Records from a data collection

******************************

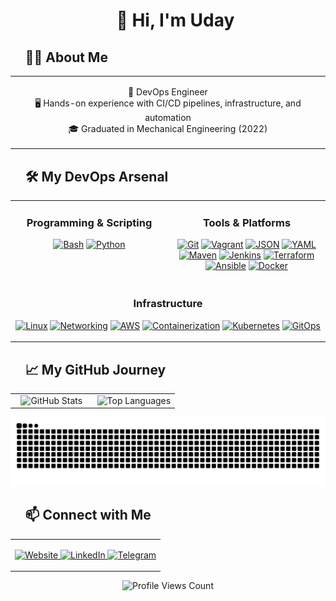 <div id="user-content-toc">
  <ul align="center" style="list-style: none;">
    <summary>
      <h1>👋 Hi, I'm Uday</h1>
    </summary>
  </ul>
</div>

<div id="user-content-toc">
  <ul style="list-style: none;">
    <summary>
      <h2>🧑‍💻 About Me</h2>
    </summary>
  </ul>
</div>

<table width="100%" align="center">
<tr>
<td align="center">
  <p>
    🧰 DevOps Engineer<br>
    🖥️ Hands-on experience with CI/CD pipelines, infrastructure, and automation<br>
    🎓 Graduated in Mechanical Engineering (2022)
  </p>
</td>
</tr>
</table>

<div id="user-content-toc">
  <ul style="list-style: none;">
    <summary>
      <h2>🛠️ My DevOps Arsenal</h2>
    </summary>
  </ul>
</div>

<table width="100%" align="center">
<tr valign="top">
<td width="50%" align="center">
  <h3>Programming & Scripting</h3>
  <p>
    <a href="https://www.gnu.org/software/bash/"><img src="https://img.shields.io/badge/Bash-000?style=for-the-badge&logo=gnubash&logoColor=4EAA25" alt="Bash"/></a>
    <a href="https://www.python.org/"><img src="https://img.shields.io/badge/Python-000?style=for-the-badge&logo=python&logoColor=3776AB" alt="Python"/></a>
  </p>
</td>
<td width="50%" align="center">
  <h3>Tools & Platforms</h3>
  <p>
    <a href="https://git-scm.com/"><img src="https://img.shields.io/badge/Git-000?style=for-the-badge&logo=git&logoColor=F05032" alt="Git"/></a>
    <a href="https://www.vagrantup.com/"><img src="https://img.shields.io/badge/Vagrant-000?style=for-the-badge&logo=vagrant&logoColor=1563FF" alt="Vagrant"/></a>
    <a href="https://www.json.org/json-en.html"><img src="https://img.shields.io/badge/JSON-000?style=for-the-badge&logo=json&logoColor=black" alt="JSON"/></a>
    <a href="https://yaml.org/"><img src="https://img.shields.io/badge/YAML-000?style=for-the-badge&logo=yaml&logoColor=white" alt="YAML"/></a>
    <a href="https://maven.apache.org/"><img src="https://img.shields.io/badge/Maven-000?style=for-the-badge&logo=apachemaven&logoColor=CB2027" alt="Maven"/></a>
    <a href="https://www.jenkins.io/"><img src="https://img.shields.io/badge/Jenkins-000?style=for-the-badge&logo=jenkins&logoColor=D24939" alt="Jenkins"/></a>
    <a href="https://www.terraform.io/"><img src="https://img.shields.io/badge/Terraform-000?style=for-the-badge&logo=terraform&logoColor=7B42BC" alt="Terraform"/></a>
    <a href="https://www.ansible.com/"><img src="https://img.shields.io/badge/Ansible-000?style=for-the-badge&logo=ansible&logoColor=EE0000" alt="Ansible"/></a>
    <a href="https://www.docker.com/"><img src="https://img.shields.io/badge/Docker-000?style=for-the-badge&logo=docker&logoColor=2496ED" alt="Docker"/></a>
  </p>
</td>
</tr>
<tr valign="top">
<td colspan="2" align="center">
  <h3>Infrastructure</h3>
  <p>
    <a href="https://www.kernel.org/"><img src="https://img.shields.io/badge/Linux-000?style=for-the-badge&logo=linux&logoColor=FCC624" alt="Linux"/></a>
    <a href="https://en.wikipedia.org/wiki/Computer_network"><img src="https://img.shields.io/badge/Networking-000?style=for-the-badge&logo=cisco&logoColor=1BA0E2" alt="Networking"/></a>
    <a href="https://aws.amazon.com/"><img src="https://img.shields.io/badge/AWS-000?style=for-the-badge&logo=amazon-aws&logoColor=FF9900" alt="AWS"/></a>
    <a href="https://www.docker.com/resources/what-container"><img src="https://img.shields.io/badge/Containers-000?style=for-the-badge&logo=docker&logoColor=2496ED" alt="Containerization"/></a>
    <a href="https://kubernetes.io/"><img src="https://img.shields.io/badge/Kubernetes-000?style=for-the-badge&logo=kubernetes&logoColor=326CE5" alt="Kubernetes"/></a>
    <a href="https://www.gitops.tech/"><img src="https://img.shields.io/badge/GitOps-000?style=for-the-badge&logo=gitlab&logoColor=FC6D26" alt="GitOps"/></a>
  </p>
</td>
</tr>
</table>

<div id="user-content-toc">
  <ul style="list-style: none;">
    <summary>
      <h2>📈 My GitHub Journey</h2>
    </summary>
  </ul>
</div>

<table width="100%" align="center">
<tr valign="top">
<td width="50%" align="center">
  <img src="https://github-readme-stats.vercel.app/api?username=UdayKumarChunduru&show_icons=true&theme=highcontrast&hide_border=true&card_width=400" alt="GitHub Stats" />
</td>
<td width="50%" align="center">
  <img src="https://github-readme-stats.vercel.app/api/top-langs/?username=UdayKumarChunduru&layout=compact&theme=highcontrast&hide_border=true&card_width=400" alt="Top Languages" />
</td>
</tr>
</table>

<p align="center">
  <img src="https://raw.githubusercontent.com/Ellis-alt/Ellis-alt/refs/heads/main/assets/github-contribution-grid-snake.svg" alt="Snake Contribution Grid">
</p>

<div id="user-content-toc">
  <ul style="list-style: none;">
    <summary>
      <h2>📫 Connect with Me</h2>
    </summary>
  </ul>
</div>

<table width="100%" align="center">
<tr>
<td align="center">
  <p>
    <a href="[Your Website URL]">
      <img src="https://img.shields.io/badge/Website-000?style=for-the-badge&logo=firefox&logoColor=white" alt="Website"/>
    </a>
    <a href="[Your LinkedIn URL]">
      <img src="https://img.shields.io/badge/LinkedIn-000?style=for-the-badge&logo=linkedin&logoColor=0A66C2" alt="LinkedIn"/>
    </a>
    <a href="[Your Telegram URL]">
      <img src="https://img.shields.io/badge/Telegram-000?style=for-the-badge&logo=telegram&logoColor=26A5E4" alt="Telegram"/>
    </a>
  </p>
</td>
</tr>
</table>

<p align="center">
  <img src="https://komarev.com/ghpvc/?username=UdayKumarChunduru&style=for-the-badge&labelColor=000000&color=39FF14" alt="Profile Views Count" />
</p>
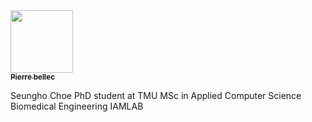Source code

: <a href="https://github.com/pbellec">
   <img src="https://avatars.githubusercontent.com/u/1670887?v=4?s=100" width="100px;" alt=""/>
   <br /><sub><b>Pierre bellec</b></sub>
</a>

Seungho Choe
PhD student at TMU
MSc in Applied Computer Science
Biomedical Engineering
IAMLAB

******************************

#### Work to be completed
Find each line in the data above with the word "readme", then copy it.

#### Response to the exercise
  <img src="https://github-readme-stats.vercel.app/api?username=UdayKumarChunduru&show_icons=true&theme=highcontrast&hide_border=true&card_width=400" alt="GitHub Stats" />
  <img src="https://github-readme-stats.vercel.app/api/top-langs/?username=UdayKumarChunduru&layout=compact&theme=highcontrast&hide_border=true&card_width=400" alt="Top Languages" />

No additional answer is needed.